The attack is designed to be invisible to standard monitoring: each individual account sees only one failed attempt, well below lockout thresholds. Detection requires aggregate analysis across accounts: looking for a single source IP failing against many different accounts within a time window.
Detection: On-Premises Active Directory (Event 4625)
// Sentinel KQL: Detect password spray via unique failed account count per source IP
// Focus: many DIFFERENT accounts failing from one IP (spray signature)
// vs. many failures against ONE account (brute force signature)
SecurityEvent
| where TimeGenerated > ago(1h)
| where EventID == 4625 // Failed logon
// Filter to relevant logon types (network and interactive):
| where LogonType in (3, 10) // 3 = network, 10 = remote interactive (RDP)
// Filter to password-wrong failures (not unknown user):
| where SubStatus == "0xC000006A" // Wrong password for valid user
or SubStatus == "0xC0000064" // Non-existent username (include to catch user enum)
| summarize
FailedAccounts = dcount(TargetUserName),
AccountList = make_set(TargetUserName, 30),
TotalFailures = count()
by IpAddress, bin(TimeGenerated, 30m)
// Spray threshold: 20+ unique accounts failed from one IP in 30 minutes:
| where FailedAccounts >= 20
| where TotalFailures < FailedAccounts * 3 // Spray: few retries per account
| project TimeGenerated, IpAddress, FailedAccounts, TotalFailures,
AccountList
| order by FailedAccounts desc
On-premises spray from distributed IPs (botnet spray):
// Slower distributed spray: fewer accounts per IP, but same accounts hit from many IPs
SecurityEvent
| where TimeGenerated > ago(24h)
| where EventID == 4625
| where SubStatus == "0xC000006A" // Wrong password
// Count: how many different source IPs tried each account
| summarize
SourceIPs = dcount(IpAddress),
IPList = make_set(IpAddress, 20),
FailureCount = count()
by TargetUserName, bin(TimeGenerated, 1h)
// Alert: same account tested from many different IPs
| where SourceIPs >= 5 and FailureCount >= 5
// This catches spray-from-botnet where each node sprays a small subnet
| order by SourceIPs desc
On-premises AD: enable verbose failed logon detail:
GPO: Computer Configuration > Windows Settings > Security Settings >
Advanced Audit Policy Configuration > Logon/Logoff >
"Audit Logon": Failure = Enabled
"Audit Account Logon": Failure = Enabled (on DCs, captures NTLM/Kerberos failures)

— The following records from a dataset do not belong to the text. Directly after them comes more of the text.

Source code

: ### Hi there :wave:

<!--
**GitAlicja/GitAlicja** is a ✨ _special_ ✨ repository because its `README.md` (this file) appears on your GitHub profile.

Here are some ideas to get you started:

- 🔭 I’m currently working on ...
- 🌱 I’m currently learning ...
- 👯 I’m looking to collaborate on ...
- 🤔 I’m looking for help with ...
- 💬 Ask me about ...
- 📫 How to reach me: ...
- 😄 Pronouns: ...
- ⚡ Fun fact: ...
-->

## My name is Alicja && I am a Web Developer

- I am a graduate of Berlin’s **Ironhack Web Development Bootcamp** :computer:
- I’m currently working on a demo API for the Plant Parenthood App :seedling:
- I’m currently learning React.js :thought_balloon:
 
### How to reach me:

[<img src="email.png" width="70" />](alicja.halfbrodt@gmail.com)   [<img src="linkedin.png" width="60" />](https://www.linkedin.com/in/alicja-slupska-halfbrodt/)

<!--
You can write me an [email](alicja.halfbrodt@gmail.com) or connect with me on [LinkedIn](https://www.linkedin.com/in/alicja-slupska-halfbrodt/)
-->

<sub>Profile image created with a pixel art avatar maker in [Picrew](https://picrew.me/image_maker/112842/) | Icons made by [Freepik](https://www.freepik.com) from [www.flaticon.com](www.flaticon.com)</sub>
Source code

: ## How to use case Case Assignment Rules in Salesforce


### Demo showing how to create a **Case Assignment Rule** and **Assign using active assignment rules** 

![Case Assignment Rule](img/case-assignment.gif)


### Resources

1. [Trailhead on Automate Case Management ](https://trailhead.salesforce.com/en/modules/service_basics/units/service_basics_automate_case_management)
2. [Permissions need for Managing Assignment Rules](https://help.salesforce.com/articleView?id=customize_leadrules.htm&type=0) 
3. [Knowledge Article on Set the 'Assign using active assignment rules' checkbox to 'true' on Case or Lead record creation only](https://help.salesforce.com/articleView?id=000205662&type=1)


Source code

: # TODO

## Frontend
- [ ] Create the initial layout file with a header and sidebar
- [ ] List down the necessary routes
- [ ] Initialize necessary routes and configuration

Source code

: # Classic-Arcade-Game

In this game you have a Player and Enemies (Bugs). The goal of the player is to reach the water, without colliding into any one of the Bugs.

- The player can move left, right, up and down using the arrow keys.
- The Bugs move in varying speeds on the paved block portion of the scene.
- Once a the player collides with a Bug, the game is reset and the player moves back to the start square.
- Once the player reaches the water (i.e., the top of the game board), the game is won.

Event 4625 on member servers = NTLM attempt
Event 4771 on DCs = Kerberos pre-auth failure (separate spray detection needed)
Detection: Microsoft Entra ID / Microsoft 365
// Sentinel: Entra ID sign-in log spray detection
SigninLogs
| where TimeGenerated > ago(1h)
| where ResultType != "0" // Failed sign-ins
// Focus on password-wrong failures (not locked out, not MFA fail):
| where ResultDescription !has "locked" and ResultDescription !has "MFA"
| summarize
FailedUsers = dcount(UserPrincipalName),
UserList = make_set(UserPrincipalName, 30),
TotalAttempts = count()
by IPAddress, bin(TimeGenerated, 30m)
| where FailedUsers >= 15 // 15+ unique users failed from one IP = spray
| project TimeGenerated, IPAddress, FailedUsers, TotalAttempts, UserList
Entra ID Identity Protection built-in spray detection:
Microsoft Entra ID Identity Protection (P2) includes a Password Spray risk detection that fires automatically when its machine learning model detects spray patterns.
Entra admin center > Protection > Identity Protection > Risk Detections
Detection type: "Password spray" (risk level: High)
To alert on it in Sentinel:
AADRiskyUsers
| where RiskEventTypes has "passwordSpray"
| project UserPrincipalName, RiskLevel, RiskState, RiskLastUpdatedDateTime
Or via the unified sign-in risk:
SigninLogs
| where RiskEventTypes_s has "passwordSpray"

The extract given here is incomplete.